Percaya kepada Allah dalam novel Daun pun
Berdzikir karya Taufiqurrahman Al-Azizy ditemukan pada berikut.
“Doakan aku agar bisa
mendapatkan cinta dari gadis yang sepertimu.”
“Kuberdoa
kepada Allah semoga Dia menghadirkan gadis itu segera di hadapanmu.” (Halaman 66)
Pada
kutipan tersebut menggambarkan kepercayaan Bu Salamah kepada Allah bahwa Allah
akan mengabulkan doa hamba-Nya. Bu Salamah percaya kebesaran sang Khalik. Tidak
ada sesuatu yang sulit bagi Allah.
Demikian
pula peristiwa yang dialami oleh Haydar. Setelah ayahnya meninggal Haydar
menyesal dan suka menyendiri. Berdiam diri pada tempat-tempat yang sunyi, jauh
dari rumah penduduk, dan tidak berbicara selama sebulan lamanya. Orang
menganggapnya sudah gila.
Berbeda
halnya dengan Bu Salamah. Wanita yang telah melahirkan Haydar ini yakin bahwa
suatu saat Haydar akan berbicara kembali dan bertingkah laku seperti biasa.

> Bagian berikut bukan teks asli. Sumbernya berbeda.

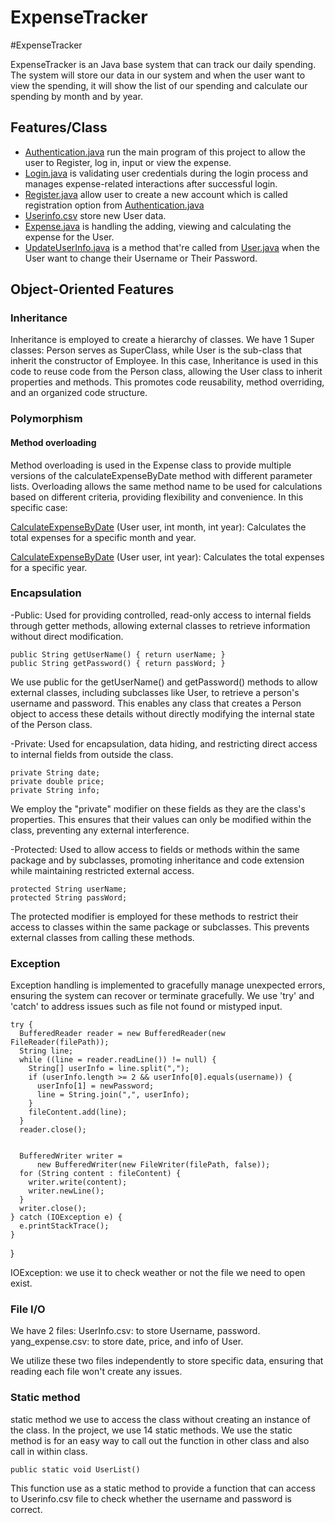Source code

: # ExpenseTracker
#ExpenseTracker


ExpenseTracker is an Java base system that can track our daily spending. The system will store our data in our system and when the user want to view the spending, it will show the list of our spending and calculate our spending by month and by year.


## Features/Class

- [Authentication.java](https://github.com/KiengYang/ExpenseTracker/blob/main/Authenticate.java) run the main program of this project to allow the user to Register, log in, input or view the expense.
- [Login.java](https://github.com/KiengYang/ExpenseTracker/blob/main/Login.java) is validating user credentials during the login process and manages expense-related interactions after successful login.
- [Register.java](https://github.com/KiengYang/ExpenseTracker/blob/main/Register.java)  allow user to create a new account which is called registration option from [Authentication.java](https://github.com/KiengYang/ExpenseTracker/blob/main/Authenticate.java)
- [Userinfo.csv](https://github.com/KiengYang/ExpenseTracker/blob/main/UserInfo.csv) store new User data.
- [Expense.java](https://github.com/KiengYang/ExpenseTracker/blob/main/Expense.java) is handling the adding, viewing and calculating the expense for the User.
- [UpdateUserInfo.java](https://github.com/KiengYang/ExpenseTracker/blob/main/UpdateUserInfo.java) is a method that're called from [User.java](https://github.com/KiengYang/ExpenseTracker/blob/main/User.java) when the User want to change their Username or Their Password.



## Object-Oriented Features



### Inheritance

Inheritance is employed to create a hierarchy of classes. We have 1 Super classes:
Person serves as SuperClass, while User is the sub-class that inherit the constructor of Employee. In this case, Inheritance is used in this code to reuse code from the Person class, allowing the User class to inherit properties and methods. This promotes code reusability, method overriding, and an organized code structure.

### Polymorphism
#### Method overloading
Method overloading is used in the Expense class to provide multiple versions of the calculateExpenseByDate method with different parameter lists. Overloading allows the same method name to be used for calculations based on different criteria, providing flexibility and convenience. In this specific case:

[CalculateExpenseByDate](https://github.com/KiengYang/ExpenseTracker/blob/main/Expense.java) (User user, int month, int year):
Calculates the total expenses for a specific month and year.

[CalculateExpenseByDate](https://github.com/KiengYang/ExpenseTracker/blob/main/Expense.java) (User user, int year):
Calculates the total expenses for a specific year.

### Encapsulation

-Public: Used for providing controlled, read-only access to internal fields through getter methods, allowing external classes to retrieve information without direct modification.

    public String getUserName() { return userName; }
    public String getPassword() { return passWord; }

We use public for the getUserName() and getPassword() methods to allow external classes, including subclasses like User, to retrieve a person's username and password. This enables any class that creates a Person object to access these details without directly modifying the internal state of the Person class.

-Private: Used for encapsulation, data hiding, and restricting direct access to internal fields from outside the class.

    private String date;
    private double price;
    private String info;

We employ the "private" modifier on these fields as they are the class's properties. This ensures that their values can only be modified within the class, preventing any external interference.

-Protected: Used to allow access to fields or methods within the same package and by subclasses, promoting inheritance and code extension while maintaining restricted external access.

    protected String userName;
    protected String passWord;  

The protected modifier is employed for these methods to restrict their access to classes within the same package or subclasses. This prevents external classes from calling these methods.

### Exception
Exception handling is implemented to gracefully manage unexpected errors, ensuring the system can recover or terminate gracefully. We use 'try' and 'catch' to address issues such as file not found or mistyped input.

    try {
      BufferedReader reader = new BufferedReader(new FileReader(filePath));
      String line;
      while ((line = reader.readLine()) != null) {
        String[] userInfo = line.split(",");
        if (userInfo.length >= 2 && userInfo[0].equals(username)) {
          userInfo[1] = newPassword; 
          line = String.join(",", userInfo);
        }
        fileContent.add(line);
      }
      reader.close();


      BufferedWriter writer =
          new BufferedWriter(new FileWriter(filePath, false));
      for (String content : fileContent) {
        writer.write(content);
        writer.newLine();
      }
      writer.close();
    } catch (IOException e) {
      e.printStackTrace();
    }
  }

 IOException: we use it to check weather or not the file we need to open exist.

### File I/O
We have 2 files:
UserInfo.csv: to store Username, password.
yang_expense.csv: to store date, price, and info of User.


We utilize these two files independently to store specific data, ensuring that reading each file won't create any issues.

### Static method

static method we use to access the class without creating an instance of the class. In the project, we use 14 static methods. We use the static method is for an easy way to call out the function in other class and also call in within class.

    public static void UserList() 
This function use as a static method to provide a function that can access to Userinfo.csv file to check whether the username and password is correct.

Dengan kepercayaan kepada Allah Bu Salamah tidak henti memohon pertolongan
kepada Allah, seperti berikut ini.
Sekian lama, Haydar dan ibunya saling diam. Mereka sibuk
dengan hatinya sendiri-sendiri. Haydar sibuk mengenang ayahnya kembali, sedang
Bu Salamah sibuk memikirkan Haydar. Tubuh anaknya itu semakin lama semakin
kurus saja, bagai ranting kering yang akan patah. Haydar belum bisa melupakan
ayahnya, sedangkan Bu Salamah terus memohon kepada Allah agar Dia berkenan
mencabut penyesalan Haydar dari hatinya. (Halaman 71)
Tersebut
menggambarkan kepercayaan Bu Salamah kepada Allah swt untuk
mengembalikan perasaan dan perbuatan Haydar seperti semula sebelum ayahnya
meninggal. Haydar sering menyendiri dan mendatangi kuburan ayahnya berlama-lama
di sana bahkan sampai larut malam. Haydar berada di pusara ayahnya melantungkan
kalimat-kalimat penyesalan. Ia menjadi pemuda yang tidak riang lagi, diam
seribu bahasa selama berminggu-minggu hingga berbulan-bulan.
Bu Salamah, ibu
Haydar yakin dan percaya kepada Allah
bahwa Allah akan mengembalikan keadaan Haydar menjadi pemuda yang rajin dan
tidak berputus asa, seperti berikut ini.
Gemericik air sungai seumpama kidung puji-pujian dalam
ungkapan yang amat sederhana kepada Tuhan. Airnya yang dingin dan bening seakan
rindu agar semua orang di dukuh itu menggunakannya untuk berwudhu. Hati Haydar
bersenandung, ”Cinta laksana air. Mengalir dari hulu menuju hilir. Asal cinta
adalah Tuhan. Airnya membasahi jiwa-jiwa yang kehausan.
“Jika hati percaya
keberadaan cinta. Jiwa mesti percaya pada sumbernya. Sumber cinta tetap kan
suci. Hingga airnya meresap ke sanubari. Kepada-Mu, duhai Yang Maha Suci. Segala
sesuatu tunduk rebahkan diri. Inilah aku yang hendak memuja-Mu. Membasahi
wajah, tangan, dan kaki, pasrah pada kehendak-Mu.” (Halaman 77)
Pada kalimat
tersebut menggambarkan kepercayaan kepada
Allah swt atas segala bumi dan isinya. Sang tokoh percaya bahwa Allah yang
mengatur dunia ini. Oleh karena itu, manusia tunduk dan rebahkan diri mengikuti
perintah Tuhannya (Allah).
Selain Bu
Salamah, tokoh Asep percaya pula bahwa selama ini Allah telah melihat segala
sesuatu yang dikerjakan oleh manusia. Allah Maha Melihat segala sesuatu yang
disembunyikan ummatnya. Kepercayaan kepada Allah swt tergambar pada berikut ini.
"Oh,
siapakah aku selama ini? Dalam kemiskinan, dia lantunkan puji dan puja. Dalam
gelimang harta, bergelimang pula noda dan dosa.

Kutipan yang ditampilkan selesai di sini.